She had tried to find information about a few of the other historians whose destinations had been the relatively recent past, including Richard, the friend who swapped places with her and landed in 1853. “I would love to know how he managed to blend in after arriving in the bell-bottom jeans and rather loud shirt he was wearing at the time. He would have been perfectly dressed for Woodstock—but I’m sure that he looked rather ridiculous for 1853. Richard was always clever, however. I eventually learned that he edited a newspaper in Ohio for the next forty years, married, had children and grandchildren. That wasn’t protocol—we were told to avoid having children at all costs—but I would imagine that was a bit hard if you were stranded in the 1850s and wanted a normal life.”

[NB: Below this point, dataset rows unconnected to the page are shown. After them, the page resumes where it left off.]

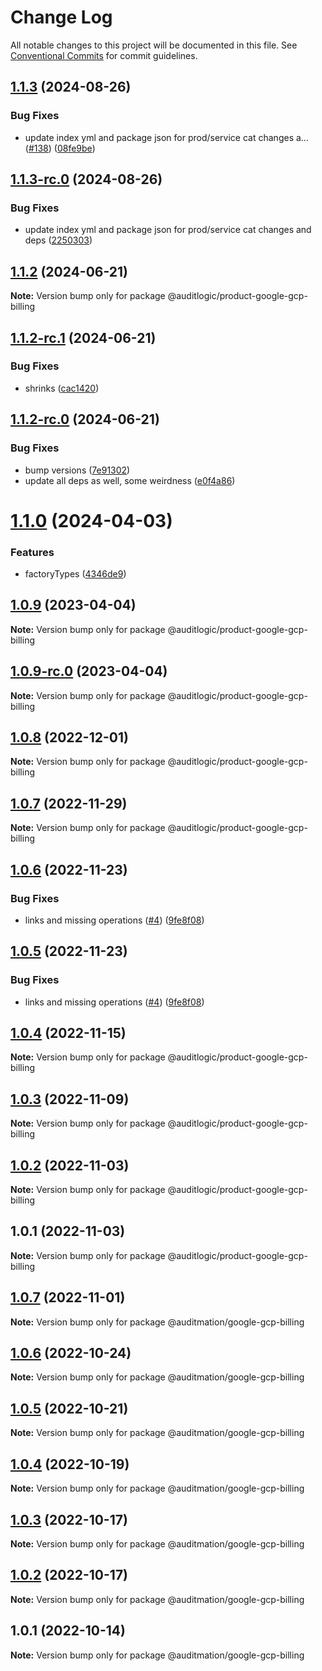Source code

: # Change Log

All notable changes to this project will be documented in this file.
See [Conventional Commits](https://conventionalcommits.org) for commit guidelines.

## [1.1.3](https://github.com/auditlogic/product/compare/@auditlogic/product-google-gcp-billing@1.1.2...@auditlogic/product-google-gcp-billing@1.1.3) (2024-08-26)


### Bug Fixes

* update index yml and package json for prod/service cat changes a… ([#138](https://github.com/auditlogic/product/issues/138)) ([08fe9be](https://github.com/auditlogic/product/commit/08fe9beb1c8457462a19bc69caa02e6212d97e1a))





## [1.1.3-rc.0](https://github.com/auditlogic/product/compare/@auditlogic/product-google-gcp-billing@1.1.2...@auditlogic/product-google-gcp-billing@1.1.3-rc.0) (2024-08-26)


### Bug Fixes

* update index yml and package json for prod/service cat changes and deps ([2250303](https://github.com/auditlogic/product/commit/225030363a363608240135b7ebed386b28f01e4b))





## [1.1.2](https://github.com/auditlogic/product/compare/@auditlogic/product-google-gcp-billing@1.1.2-rc.1...@auditlogic/product-google-gcp-billing@1.1.2) (2024-06-21)

**Note:** Version bump only for package @auditlogic/product-google-gcp-billing





## [1.1.2-rc.1](https://github.com/auditlogic/product/compare/@auditlogic/product-google-gcp-billing@1.1.2-rc.0...@auditlogic/product-google-gcp-billing@1.1.2-rc.1) (2024-06-21)


### Bug Fixes

* shrinks ([cac1420](https://github.com/auditlogic/product/commit/cac14200fefcd8183ab69fe89a47bd3f70f563e9))





## [1.1.2-rc.0](https://github.com/auditlogic/product/compare/@auditlogic/product-google-gcp-billing@1.1.0...@auditlogic/product-google-gcp-billing@1.1.2-rc.0) (2024-06-21)


### Bug Fixes

* bump versions ([7e91302](https://github.com/auditlogic/product/commit/7e913023b8b312150ed7762c32fbbe616be71de5))
* update all deps as well, some weirdness ([e0f4a86](https://github.com/auditlogic/product/commit/e0f4a864714e2d3de6bbf3da014d5312fe53be2f))





# [1.1.0](https://github.com/auditlogic/product/compare/@auditlogic/product-google-gcp-billing@1.0.9...@auditlogic/product-google-gcp-billing@1.1.0) (2024-04-03)


### Features

* factoryTypes ([4346de9](https://github.com/auditlogic/product/commit/4346de92693aee892fccf725338ffc7b80ab182b))





## [1.0.9](https://github.com/auditlogic/product/compare/@auditlogic/product-google-gcp-billing@1.0.8...@auditlogic/product-google-gcp-billing@1.0.9) (2023-04-04)

**Note:** Version bump only for package @auditlogic/product-google-gcp-billing





## [1.0.9-rc.0](https://github.com/auditlogic/product/compare/@auditlogic/product-google-gcp-billing@1.0.8...@auditlogic/product-google-gcp-billing@1.0.9-rc.0) (2023-04-04)

**Note:** Version bump only for package @auditlogic/product-google-gcp-billing





## [1.0.8](https://github.com/auditlogic/product/compare/@auditlogic/product-google-gcp-billing@1.0.7...@auditlogic/product-google-gcp-billing@1.0.8) (2022-12-01)

**Note:** Version bump only for package @auditlogic/product-google-gcp-billing





## [1.0.7](https://github.com/auditlogic/product/compare/@auditlogic/product-google-gcp-billing@1.0.6...@auditlogic/product-google-gcp-billing@1.0.7) (2022-11-29)

**Note:** Version bump only for package @auditlogic/product-google-gcp-billing





## [1.0.6](https://github.com/auditlogic/product/compare/@auditlogic/product-google-gcp-billing@1.0.4...@auditlogic/product-google-gcp-billing@1.0.6) (2022-11-23)


### Bug Fixes

* links and missing operations ([#4](https://github.com/auditlogic/product/issues/4)) ([9fe8f08](https://github.com/auditlogic/product/commit/9fe8f08fe7c57fdb79f991ac35bd6ac2e7dcad38))





## [1.0.5](https://github.com/auditlogic/product/compare/@auditlogic/product-google-gcp-billing@1.0.4...@auditlogic/product-google-gcp-billing@1.0.5) (2022-11-23)


### Bug Fixes

* links and missing operations ([#4](https://github.com/auditlogic/product/issues/4)) ([9fe8f08](https://github.com/auditlogic/product/commit/9fe8f08fe7c57fdb79f991ac35bd6ac2e7dcad38))





## [1.0.4](https://github.com/auditlogic/product/compare/@auditlogic/product-google-gcp-billing@1.0.3...@auditlogic/product-google-gcp-billing@1.0.4) (2022-11-15)

**Note:** Version bump only for package @auditlogic/product-google-gcp-billing





## [1.0.3](https://github.com/auditlogic/product/compare/@auditlogic/product-google-gcp-billing@1.0.2...@auditlogic/product-google-gcp-billing@1.0.3) (2022-11-09)

**Note:** Version bump only for package @auditlogic/product-google-gcp-billing





## [1.0.2](https://github.com/auditlogic/product/compare/@auditlogic/product-google-gcp-billing@1.0.1...@auditlogic/product-google-gcp-billing@1.0.2) (2022-11-03)

**Note:** Version bump only for package @auditlogic/product-google-gcp-billing





## 1.0.1 (2022-11-03)

**Note:** Version bump only for package @auditlogic/product-google-gcp-billing





## [1.0.7](https://github.com/auditmation/store-content/compare/@auditmation/google-gcp-billing@1.0.6...@auditmation/google-gcp-billing@1.0.7) (2022-11-01)

**Note:** Version bump only for package @auditmation/google-gcp-billing





## [1.0.6](https://github.com/auditmation/store-content/compare/@auditmation/google-gcp-billing@1.0.5...@auditmation/google-gcp-billing@1.0.6) (2022-10-24)

**Note:** Version bump only for package @auditmation/google-gcp-billing





## [1.0.5](https://github.com/auditmation/store-content/compare/@auditmation/google-gcp-billing@1.0.4...@auditmation/google-gcp-billing@1.0.5) (2022-10-21)

**Note:** Version bump only for package @auditmation/google-gcp-billing





## [1.0.4](https://github.com/auditmation/store-content/compare/@auditmation/google-gcp-billing@1.0.3...@auditmation/google-gcp-billing@1.0.4) (2022-10-19)

**Note:** Version bump only for package @auditmation/google-gcp-billing





## [1.0.3](https://github.com/auditmation/store-content/compare/@auditmation/google-gcp-billing@1.0.2...@auditmation/google-gcp-billing@1.0.3) (2022-10-17)

**Note:** Version bump only for package @auditmation/google-gcp-billing





## [1.0.2](https://github.com/auditmation/store-content/compare/@auditmation/google-gcp-billing@1.0.1...@auditmation/google-gcp-billing@1.0.2) (2022-10-17)

**Note:** Version bump only for package @auditmation/google-gcp-billing





## 1.0.1 (2022-10-14)

**Note:** Version bump only for package @auditmation/google-gcp-billing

She sighed. “He died in 1913. It was strange to read that he had grown old and died so long ago when I’d seen him just a few weeks before. He was a good friend, although I think he’d have liked to be more than that. If I hadn’t been so fixated on Saul…
“Anyway,” she continued, shaking her head as if to clear it, “I sent a letter to the granddaughter who was Richard’s caregiver before he died. I told her I was writing a history on nineteenth-century journalists and her grandfather was one of the people I was researching, and I was surprised when she asked me to visit in person. When I arrived, she went straight to her china cabinet and pulled out a CHRONOS key.

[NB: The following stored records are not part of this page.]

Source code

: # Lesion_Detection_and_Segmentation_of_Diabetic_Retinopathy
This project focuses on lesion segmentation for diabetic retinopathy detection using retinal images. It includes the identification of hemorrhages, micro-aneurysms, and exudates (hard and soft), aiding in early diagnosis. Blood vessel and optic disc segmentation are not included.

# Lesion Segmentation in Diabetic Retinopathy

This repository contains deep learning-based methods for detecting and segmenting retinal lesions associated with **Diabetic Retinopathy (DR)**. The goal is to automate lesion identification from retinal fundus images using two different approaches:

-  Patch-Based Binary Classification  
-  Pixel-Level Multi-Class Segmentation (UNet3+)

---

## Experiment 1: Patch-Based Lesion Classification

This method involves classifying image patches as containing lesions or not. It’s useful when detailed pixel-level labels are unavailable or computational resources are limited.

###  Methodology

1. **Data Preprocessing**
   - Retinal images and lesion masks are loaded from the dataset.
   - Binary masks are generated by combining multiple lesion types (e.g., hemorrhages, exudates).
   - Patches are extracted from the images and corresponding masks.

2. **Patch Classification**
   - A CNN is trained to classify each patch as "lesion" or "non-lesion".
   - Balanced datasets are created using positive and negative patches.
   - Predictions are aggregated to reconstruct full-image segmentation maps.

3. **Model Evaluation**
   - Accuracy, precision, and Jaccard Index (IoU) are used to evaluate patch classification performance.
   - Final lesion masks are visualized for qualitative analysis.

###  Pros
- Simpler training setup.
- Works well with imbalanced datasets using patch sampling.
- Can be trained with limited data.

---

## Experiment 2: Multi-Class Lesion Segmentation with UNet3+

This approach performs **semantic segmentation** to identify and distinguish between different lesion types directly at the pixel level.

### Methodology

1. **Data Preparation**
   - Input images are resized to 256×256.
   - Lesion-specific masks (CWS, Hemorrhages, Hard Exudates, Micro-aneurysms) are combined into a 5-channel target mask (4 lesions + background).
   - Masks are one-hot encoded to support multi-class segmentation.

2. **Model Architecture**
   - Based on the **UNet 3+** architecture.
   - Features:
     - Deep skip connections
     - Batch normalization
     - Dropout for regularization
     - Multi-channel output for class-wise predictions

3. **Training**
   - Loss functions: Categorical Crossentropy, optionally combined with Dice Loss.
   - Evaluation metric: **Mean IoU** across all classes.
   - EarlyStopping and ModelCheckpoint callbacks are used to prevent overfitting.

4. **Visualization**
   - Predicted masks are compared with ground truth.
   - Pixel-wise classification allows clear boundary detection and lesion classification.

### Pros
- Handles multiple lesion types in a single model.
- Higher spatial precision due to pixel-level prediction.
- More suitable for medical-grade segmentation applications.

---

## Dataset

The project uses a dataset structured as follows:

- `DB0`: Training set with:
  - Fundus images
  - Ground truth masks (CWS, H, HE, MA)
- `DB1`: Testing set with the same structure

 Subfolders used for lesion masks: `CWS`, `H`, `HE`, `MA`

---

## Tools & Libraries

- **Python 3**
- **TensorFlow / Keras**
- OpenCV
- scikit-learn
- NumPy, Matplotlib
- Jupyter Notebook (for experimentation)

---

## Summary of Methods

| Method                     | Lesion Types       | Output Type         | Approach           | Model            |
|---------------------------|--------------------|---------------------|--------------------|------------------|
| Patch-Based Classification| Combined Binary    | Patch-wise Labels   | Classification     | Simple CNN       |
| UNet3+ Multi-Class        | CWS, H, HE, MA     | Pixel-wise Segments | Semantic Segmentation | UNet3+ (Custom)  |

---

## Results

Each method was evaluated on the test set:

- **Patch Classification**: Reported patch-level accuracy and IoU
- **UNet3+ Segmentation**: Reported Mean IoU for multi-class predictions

“She said that her grandfather had always been a bit psychic and he told her that one day when she was in her seventies, a woman named Katherine might come asking questions. If that happened, Richard said that she should give me that old medallion and his diary, because I’d know what to do with them.
“I packed Richard’s key away with my other belongings when I married Jimmy, a few months later. He was a young history professor, and I was a newly widowed research assistant, six months pregnant with your mother and Prudence.”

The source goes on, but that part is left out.